### Problem requirements
Your copy should hold every record verbatim and none of the pictures.

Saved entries
----

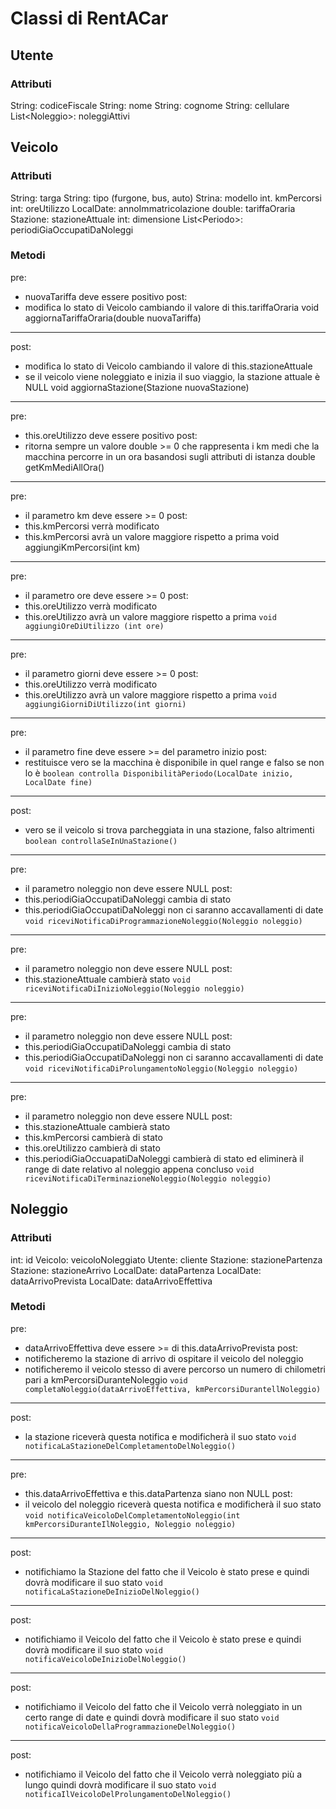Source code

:# Classi di RentACar
## Utente
### Attributi
String: codiceFiscale
String: nome
String: cognome
String: cellulare
List\<Noleggio\>: noleggiAttivi

## Veicolo
### Attributi
String: targa
String: tipo (furgone, bus, auto)
Strina: modello
int. kmPercorsi
int: oreUtilizzo
LocalDate: annoImmatricolazione
double: tariffaOraria
Stazione: stazioneAttuale
int: dimensione
List\<Periodo\>: periodiGiaOccupatiDaNoleggi
### Metodi
pre: 
- nuovaTariffa deve essere positivo
post:
- modifica lo stato di Veicolo cambiando il valore di this.tariffaOraria
void aggiornaTariffaOraria(double nuovaTariffa)

---

post:
- modifica lo stato di Veicolo cambiando il valore di this.stazioneAttuale
- se il veicolo viene noleggiato e inizia il suo viaggio, la stazione attuale è NULL
void aggiornaStazione(Stazione nuovaStazione)

---

pre:
- this.oreUtilizzo deve essere positivo
post: 
- ritorna sempre un valore double >= 0 che rappresenta i km medi che la macchina percorre in un ora basandosi sugli attributi di istanza
double getKmMediAllOra()

---

pre:
- il parametro km deve essere >= 0
post:
- this.kmPercorsi verrà modificato
- this.kmPercorsi avrà un valore maggiore rispetto a prima
void aggiungiKmPercorsi(int km)

---

pre:
- il parametro ore deve essere >= 0
post:
- this.oreUtilizzo verrà modificato
- this.oreUtilizzo avrà un valore maggiore rispetto a prima
`void aggiungiOreDiUtilizzo (int ore)`

--- 

pre:
- il parametro giorni deve essere >= 0
post:
- this.oreUtilizzo verrà modificato
- this.oreUtilizzo avrà un valore maggiore rispetto a prima
`void aggiungiGiorniDiUtilizzo(int giorni)`

---

pre:
- il parametro fine deve essere >= del parametro inizio
post:
- restituisce vero se la macchina è disponibile in quel range e falso se non lo è
`boolean controlla DisponibilitàPeriodo(LocalDate inizio, LocalDate fine)`

---

post:
- vero se il veicolo si trova parcheggiata in una stazione, falso altrimenti 
`boolean controllaSeInUnaStazione()`

---

pre:
- il parametro noleggio non deve essere NULL
post:
- this.periodiGiaOccupatiDaNoleggi cambia di stato
- this.periodiGiaOccupatiDaNoleggi non ci saranno accavallamenti di date
`void riceviNotificaDiProgrammazioneNoleggio(Noleggio noleggio)`

--- 

pre:
- il parametro noleggio non deve essere NULL
post:
- this.stazioneAttuale cambierà stato
`void riceviNotificaDiInizioNoleggio(Noleggio noleggio)`

---

pre:
- il parametro noleggio non deve essere NULL
post:
- this.periodiGiaOccupatiDaNoleggi cambia di stato
- this.periodiGiaOccupatiDaNoleggi non ci saranno accavallamenti di date
`void riceviNotificaDiProlungamentoNoleggio(Noleggio noleggio)`

--- 


pre:
- il parametro noleggio non deve essere NULL
post:
- this.stazioneAttuale cambierà stato
- this.kmPercorsi cambierà di stato
- this.oreUtilizzo cambierà di stato
- this.periodiGiaOccuapatiDaNoleggi cambierà di stato ed eliminerà il range di date relativo al noleggio appena concluso
`void riceviNotificaDiTerminazioneNoleggio(Noleggio noleggio)`

## Noleggio
### Attributi
int: id
Veicolo: veicoloNoleggiato
Utente: cliente
Stazione: stazionePartenza
Stazione: stazioneArrivo
LocalDate: dataPartenza
LocalDate: dataArrivoPrevista
LocalDate: dataArrivoEffettiva
### Metodi

pre:
- dataArrivoEffettiva deve essere >= di this.dataArrivoPrevista
post:
- notificheremo la stazione di arrivo di ospitare il veicolo del noleggio
- notificheremo il veicolo stesso di avere percorso un numero di chilometri pari a kmPercorsiDuranteNoleggio
`void completaNoleggio(dataArrivoEffettiva, kmPercorsiDurantellNoleggio)`

---

post: 
- la stazione riceverà questa notifica e modificherà il suo stato
`void notificaLaStazioneDelCompletamentoDelNoleggio()`

---

pre: 
- this.dataArrivoEffettiva e this.dataPartenza siano non NULL
post:
- il veicolo del noleggio riceverà questa notifica e modificherà il suo stato 
`void notificaVeicoloDelCompletamentoNoleggio(int kmPercorsiDuranteIlNoleggio, Noleggio noleggio)`

---

post:
- notifichiamo la Stazione del fatto che il Veicolo è stato prese e quindi dovrà modificare il suo stato
`void notificaLaStazioneDeInizioDelNoleggio()`

--- 

post:
- notifichiamo il Veicolo del fatto che il Veicolo è stato prese e quindi dovrà modificare il suo stato
`void notificaVeicoloDeInizioDelNoleggio()`

---

post: 
- notifichiamo il Veicolo del fatto che il Veicolo verrà noleggiato in un certo range di date e quindi dovrà modificare il suo stato
`void notificaVeicoloDellaProgrammazioneDelNoleggio()`

--- 

post: 
- notifichiamo il Veicolo del fatto che il Veicolo verrà noleggiato più a lungo quindi dovrà modificare il suo stato
`void notificaIlVeicoloDelProlungamentoDelNoleggio()`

----

### Solution for this task
Source code

:# Classi di RentACar
## Utente
### Attributi
String: codiceFiscale
String: nome
String: cognome
String: cellulare
List\<Noleggio\>: noleggiAttivi

## Veicolo
### Attributi
String: targa
String: tipo (furgone, bus, auto)
Strina: modello
int. kmPercorsi
int: oreUtilizzo
LocalDate: annoImmatricolazione
double: tariffaOraria
Stazione: stazioneAttuale
int: dimensione
List\<Periodo\>: periodiGiaOccupatiDaNoleggi
### Metodi
pre: 
- nuovaTariffa deve essere positivo
post:
- modifica lo stato di Veicolo cambiando il valore di this.tariffaOraria
void aggiornaTariffaOraria(double nuovaTariffa)

---

post:
- modifica lo stato di Veicolo cambiando il valore di this.stazioneAttuale
- se il veicolo viene noleggiato e inizia il suo viaggio, la stazione attuale è NULL
void aggiornaStazione(Stazione nuovaStazione)

---

pre:
- this.oreUtilizzo deve essere positivo
post: 
- ritorna sempre un valore double >= 0 che rappresenta i km medi che la macchina percorre in un ora basandosi sugli attributi di istanza
double getKmMediAllOra()

---

pre:
- il parametro km deve essere >= 0
post:
- this.kmPercorsi verrà modificato
- this.kmPercorsi avrà un valore maggiore rispetto a prima
void aggiungiKmPercorsi(int km)

---

pre:
- il parametro ore deve essere >= 0
post:
- this.oreUtilizzo verrà modificato
- this.oreUtilizzo avrà un valore maggiore rispetto a prima
`void aggiungiOreDiUtilizzo (int ore)`

--- 

pre:
- il parametro giorni deve essere >= 0
post:
- this.oreUtilizzo verrà modificato
- this.oreUtilizzo avrà un valore maggiore rispetto a prima
`void aggiungiGiorniDiUtilizzo(int giorni)`

---

pre:
- il parametro fine deve essere >= del parametro inizio
post:
- restituisce vero se la macchina è disponibile in quel range e falso se non lo è
`boolean controlla DisponibilitàPeriodo(LocalDate inizio, LocalDate fine)`

---

post:
- vero se il veicolo si trova parcheggiata in una stazione, falso altrimenti 
`boolean controllaSeInUnaStazione()`

---

pre:
- il parametro noleggio non deve essere NULL
post:
- this.periodiGiaOccupatiDaNoleggi cambia di stato
- this.periodiGiaOccupatiDaNoleggi non ci saranno accavallamenti di date
`void riceviNotificaDiProgrammazioneNoleggio(Noleggio noleggio)`

--- 

pre:
- il parametro noleggio non deve essere NULL
post:
- this.stazioneAttuale cambierà stato
`void riceviNotificaDiInizioNoleggio(Noleggio noleggio)`

---

pre:
- il parametro noleggio non deve essere NULL
post:
- this.periodiGiaOccupatiDaNoleggi cambia di stato
- this.periodiGiaOccupatiDaNoleggi non ci saranno accavallamenti di date
`void riceviNotificaDiProlungamentoNoleggio(Noleggio noleggio)`

--- 


pre:
- il parametro noleggio non deve essere NULL
post:
- this.stazioneAttuale cambierà stato
- this.kmPercorsi cambierà di stato
- this.oreUtilizzo cambierà di stato
- this.periodiGiaOccuapatiDaNoleggi cambierà di stato ed eliminerà il range di date relativo al noleggio appena concluso
`void riceviNotificaDiTerminazioneNoleggio(Noleggio noleggio)`

## Noleggio
### Attributi
int: id
Veicolo: veicoloNoleggiato
Utente: cliente
Stazione: stazionePartenza
Stazione: stazioneArrivo
LocalDate: dataPartenza
LocalDate: dataArrivoPrevista
LocalDate: dataArrivoEffettiva
### Metodi

pre:
- dataArrivoEffettiva deve essere >= di this.dataArrivoPrevista
post:
- notificheremo la stazione di arrivo di ospitare il veicolo del noleggio
- notificheremo il veicolo stesso di avere percorso un numero di chilometri pari a kmPercorsiDuranteNoleggio
`void completaNoleggio(dataArrivoEffettiva, kmPercorsiDurantellNoleggio)`

---

post: 
- la stazione riceverà questa notifica e modificherà il suo stato
`void notificaLaStazioneDelCompletamentoDelNoleggio()`

---

pre: 
- this.dataArrivoEffettiva e this.dataPartenza siano non NULL
post:
- il veicolo del noleggio riceverà questa notifica e modificherà il suo stato 
`void notificaVeicoloDelCompletamentoNoleggio(int kmPercorsiDuranteIlNoleggio, Noleggio noleggio)`

---

post:
- notifichiamo la Stazione del fatto che il Veicolo è stato prese e quindi dovrà modificare il suo stato
`void notificaLaStazioneDeInizioDelNoleggio()`

--- 

post:
- notifichiamo il Veicolo del fatto che il Veicolo è stato prese e quindi dovrà modificare il suo stato
`void notificaVeicoloDeInizioDelNoleggio()`

---

post: 
- notifichiamo il Veicolo del fatto che il Veicolo verrà noleggiato in un certo range di date e quindi dovrà modificare il suo stato
`void notificaVeicoloDellaProgrammazioneDelNoleggio()`

--- 

post: 
- notifichiamo il Veicolo del fatto che il Veicolo verrà noleggiato più a lungo quindi dovrà modificare il suo stato
`void notificaIlVeicoloDelProlungamentoDelNoleggio()`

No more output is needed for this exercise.